The other day, I borrowed a Bob Dylan “Basement Tapes” CD from the local library. Bootleg Series Vol. 8, issued in 2006, contained “rare and unreleased” Dylan songs from the 1980s and 1990s. I was a little amazed to discover a song I had never heard before entitled “Red River Shore.” The song was such a perfect Dylan love song. It was moody and hypnotic, quickly pulling me into its web of reminiscence of past joy and lost love for more than seven minutes. I played it over and over, and then found a You Tube video to listen to it some more:
There is no video of Dylan singing the song on You Tube, just a photo of the CD cover with an audio track.
|A scowling Bob Dylan in the 1980s, looking so different|
from the 1960s protester I "met" in 1965.
Without video, the words sink in deeper; the song takes hold stronger. Here is my favorite verse. It’s a little nostalgic and a little self-deprecating—just how I would write a love song if I could. This is a love more of the mind than of the body:
Well, I been to the east and I been to the west
And I been out where the black winds roar
Somehow though I never did get that far
With the girl from the Red River shore.
Finding a new Dylan song made me think of when I had first “discovered” Dylan. It happened (shudder) almost 50 years ago. I was part of an accelerated academic summer program for high school students in Georgia, known as the Governor’s Honors Program. I spent six weeks with about 150 really smart kids. There were scholars and musicians and artists and free thinkers. I felt like both a participant and an observer at the same time. I was meeting new people and thinking new thoughts. Which is where Dylan comes in.
Bill Martin, one of the kids from another high school in Savannah attending GHP, had brought along some Dylan albums. We gathered in his room, behind a closed door, to do some illicit listening. I heard “The Times They Are a-Changin’” for the first time. I heard “Bob Dylan’s Dream” and “A Hard Rain’s a-Gonna Fall.” The voice was so raw. Who would hire a guy with that voice to make records, we wondered at first. Then we listened more, and the rawness took hold. I had been brought up with liberal values, but listening to Dylan singing Dylan (rather than Peter, Paul, and Mary), made me feel more radical than I had ever felt before.
|Eight clean-cut kids from Savannah High School who attended |
the Governor's Honors program in 1965. We were proud nerds.

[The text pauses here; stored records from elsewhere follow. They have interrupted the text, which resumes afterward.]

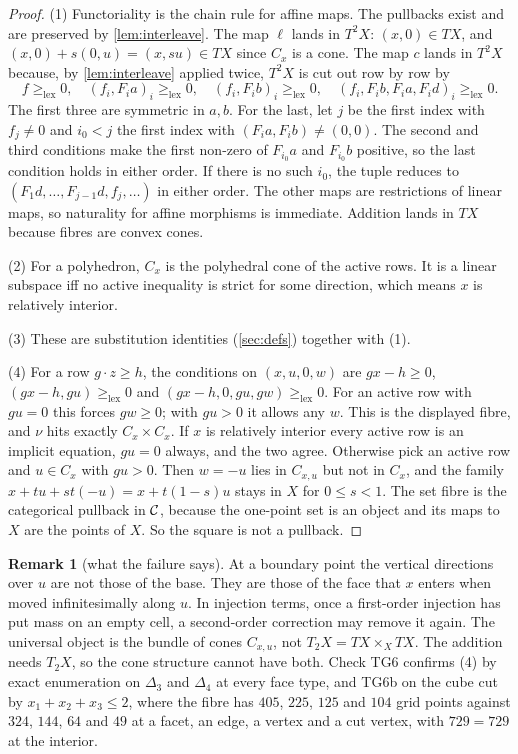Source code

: \documentclass[11pt]{article}
\theoremstyle{definition}\newtheorem{definition}[theorem]{Definition}\newtheorem{remark}[theorem]{Remark}\newtheorem{example}[theorem]{Example}
\newcommand{\lex}{\ge_{\mathrm{lex}}}
\begin{document}
\begin{proof}
(1) Functoriality is the chain rule for affine maps. The pullbacks exist and are preserved by \cref{lem:interleave}. The map $\ell$
lands in $T^2X$: $(x,0)\in TX$, and $(x,0)+s(0,u)=(x,su)\in TX$ since $C_x$ is a cone. The map $c$ lands in $T^2X$ because, by
\cref{lem:interleave} applied twice, $T^2X$ is cut out row by row by
\[
f\lex0,\quad(f_i,F_ia)_i\lex0,\quad(f_i,F_ib)_i\lex0,\quad(f_i,F_ib,F_ia,F_id)_i\lex0 .
\]
The first three are symmetric in $a,b$. For the last, let $j$ be the first index with $f_j\ne0$ and $i_0<j$ the first index with
$(F_ia,F_ib)\ne(0,0)$. The second and third conditions make the first non-zero of $F_{i_0}a$ and $F_{i_0}b$ positive, so the last
condition holds in either order. If there is no such $i_0$, the tuple reduces to $(F_1d,\dots,F_{j-1}d,f_j,\dots)$ in either order.
The other maps are restrictions of linear maps, so naturality for affine morphisms is immediate. Addition lands in $TX$ because fibres
are convex cones.

(2) For a polyhedron, $C_x$ is the polyhedral cone of the active rows. It is a linear subspace iff no active inequality is strict for
some direction, which means $x$ is relatively interior.

(3) These are substitution identities (\cref{sec:defs}) together with (1).

(4) For a row $g\cdot z\ge h$, the conditions on $(x,u,0,w)$ are $gx-h\ge0$, $(gx-h,gu)\lex0$ and $(gx-h,0,gu,gw)\lex0$. For an
active row with $gu=0$ this forces $gw\ge0$; with $gu>0$ it allows any $w$. This is the displayed fibre, and $\nu$ hits exactly
$C_x\times C_x$. If $x$ is relatively interior every active row is an implicit equation, $gu=0$ always, and the two agree. Otherwise
pick an active row and $u\in C_x$ with $gu>0$. Then $w=-u$ lies in $C_{x,u}$ but not in $C_x$, and the family $x+tu+st(-u)=x+t(1-s)u$
stays in $X$ for $0\le s<1$. The set fibre is the categorical pullback in $\C$, because the one-point set is an object and its maps
to $X$ are the points of $X$. So the square is not a pullback.
\end{proof}

\begin{remark}[what the failure says]
At a boundary point the vertical directions over $u$ are not those of the base. They are those of the face that $x$ enters when moved
infinitesimally along $u$. In injection terms, once a first-order injection has put mass on an empty cell, a second-order correction
may remove it again. The universal object is the bundle of cones $C_{x,u}$, not $T_2X=TX\times_XTX$. The addition needs $T_2X$, so the
cone structure cannot have both. Check TG6 confirms (4) by exact enumeration on $\Delta_3$ and $\Delta_4$ at every face type, and TG6b on
the cube cut by $x_1+x_2+x_3\le2$, where the fibre has $405$, $225$, $125$ and $104$ grid points against $324$, $144$, $64$ and $49$ at a
facet, an edge, a vertex and a cut vertex, with $729=729$ at the interior.
\end{remark}
\end{document}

American involvement in the Vietnam War was a-buildin’ during the summer of 1965. I was just entering my junior year in high school, so the idea of being drafted or fighting in a war on the other side of the world was not yet in my mind. But here was Bob Dylan talking about war, any war, maybe that war. It was exhilarating but also a little overwhelming. I went home from the GHP feeling a little worldlier. But that was pretty much an illusion. After all, I was still a sheltered kid from Savannah, Georgia, no matter whose music I was listening to. But Bob Dylan had opened up my mind a little. I’m grateful for that.
And I’m thrilled that Dylan and record producers and other performers are turning back time to let us hear some of Dylan’s songs that have been long hidden. Every new Dylan song, even old ones never heard before, has the ability to grab my psyche and my soul.